The wall that imprisoned half a city

The Berlin Wall built by the East German government in 1961 finally came down on November 9th, 1989, thirty years ago. It was erected to stop the exodus of people voting with their feet to leave what was called the German Democratic Republic, though in fact the GDR was neither German, nor democratic, nor indeed was it a republic. People fled the repression and deprivation of the Communist state to enjoy the freedom and prosperity of the West, and the wall was built to stop them from doing so.

With a Corbynesque contempt for the truth, the Communist authorities called it “the anti-fascist wall,” claiming that its purpose was to prevent fascists coming into East Germany. In fact the traffic was from East to West as the people imprisoned under Communism sought to gain their freedom. East German border guards shot to kill anyone caught trying to escape, and hundreds died during the wall’s lifetime.

The only people moving in the other direction seem to have been the Baader–Meinhof Gang, otherwise known as the Red Army Faction. After committing murders and bombings in West Germany, they were occasionally given refuge in the East by the Communist authorities before returning to the West for their next atrocity.

The other group who went East were a few enterprising young West Germans who dug tunnels under the wall to rescue friends and relatives still trapped in the East. The most successful was Joachim Neumann, who had fled from East Germany a few years earlier using a passport borrowed from a Swiss student. With a few friends he planned a tunnel to rescue his girlfriend. It took them five months of back-breaking work underground in dirty conditions, but they managed it. During the two days the tunnel was in operation, they managed to smuggle out 57 people, including his girlfriend, and other friends and family. The tunnel came to be known as "Tunnel 57" after the number who crawled to safety through it. The GDR Stasi finally cottoned on using ultrasound equipment and closed it down.

When the wall finally came down, it was due to a mistake.
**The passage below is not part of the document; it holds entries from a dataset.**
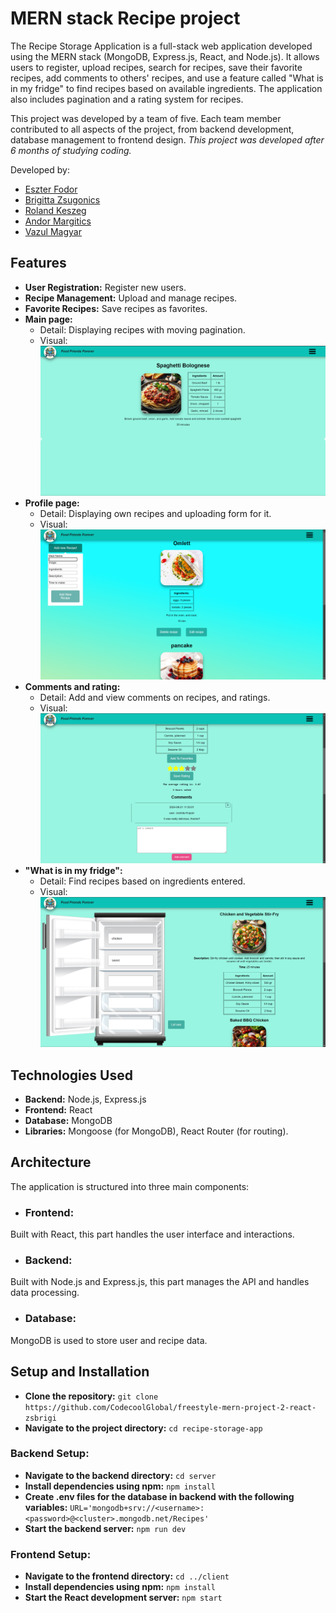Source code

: # MERN stack Recipe project

The Recipe Storage Application is a full-stack web application developed using the MERN stack (MongoDB, Express.js, React, and Node.js). It allows users to register, upload recipes, search for recipes, save their favorite recipes, add comments to others' recipes, and use a feature called "What is in my fridge" to find recipes based on available ingredients. The application also includes pagination and a rating system for recipes.

This project was developed by a team of five. Each team member contributed to all aspects of the project, from backend development, database management to frontend design.
*This project was developed after 6 months of studying coding.*

Developed by:

- [Eszter Fodor](https://github.com/eszti9902)
- [Brigitta Zsugonics](https://github.com/zsbrigi)
- [Roland Keszeg](https://github.com/keszegroland)
- [Andor Margitics](https://github.com/mrgitics)
- [Vazul Magyar](https://github.com/Vazul15)

## Features
- **User Registration:** Register new users.
- **Recipe Management:** Upload and manage recipes.
- **Favorite Recipes:** Save recipes as favorites.
- **Main page:**
    - Detail: Displaying recipes with moving pagination.
    - Visual: ![MainPage](./readme_images/fff_main_page.png)
- **Profile page:**
    - Detail: Displaying own recipes and uploading form for it.
    - Visual: ![ProfilePage](./readme_images/fff_userprofile_addnew_recipe.png)
- **Comments and rating:**
    - Detail: Add and view comments on recipes, and ratings.
    - Visual: ![CommentImage](./readme_images/fff_comment_and_star.png)
- **"What is in my fridge":**
    - Detail: Find recipes based on ingredients entered.
    - Visual: ![Fridge](./readme_images/fff_whats_in_my_fridge.png)

## Technologies Used
- **Backend:** Node.js, Express.js
- **Frontend:** React
- **Database:** MongoDB
- **Libraries:** Mongoose (for MongoDB), React Router (for routing).

## Architecture
The application is structured into three main components:

- ### Frontend:
Built with React, this part handles the user interface and interactions.

- ### Backend:
Built with Node.js and Express.js, this part manages the API and handles data processing.

- ### Database:
MongoDB is used to store user and recipe data.

## Setup and Installation
- **Clone the repository:** `git clone https://github.com/CodecoolGlobal/freestyle-mern-project-2-react-zsbrigi`
- **Navigate to the project directory:** `cd recipe-storage-app`
### Backend Setup:
- **Navigate to the backend directory:** `cd server`
- **Install dependencies using npm:** `npm install`
- **Create .env files for the database in backend with the following variables:** `URL='mongodb+srv://<username>:<password>@<cluster>.mongodb.net/Recipes'`
- **Start the backend server:** `npm run dev`
### Frontend Setup:
- **Navigate to the frontend directory:** `cd ../client`
- **Install dependencies using npm:** `npm install`
- **Start the React development server:** `npm start`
The Communist Party head in East Berlin was handed a note at a press conference and mistakenly announced that East Berliners were free to travel West. He was asked "When?" and replied that as far as he knew, it was effective immediately. A crowd of East Germans gathered at the Wall gateway, far outnumbering the guards, none of whom took the authority to use lethal force. Young Germans from East and West climbed the wall to join each other on top of it, and people began to dismantle it with pickaxes. East Berliners flooded West to be greeted with money and food from their Western counterparts.

I was watching the end of a BBC Newsnight special from Berlin when a cameraman walked into the studio live on air and dropped a lump of concrete on the table. The astonished presenter asked, "What is this; what's going on?" The cameraman replied, "It's the wall. They're taking it down."

It was a great day, symbolizing the liberation of many peoples who had endured the brutal repression of Communist regimes, and whose hitherto squalid, stunted lives, were now opened up to all the freedoms and opportunities available in the liberal democracies. It was a great day, not just for Berlin and Germany, but for the world.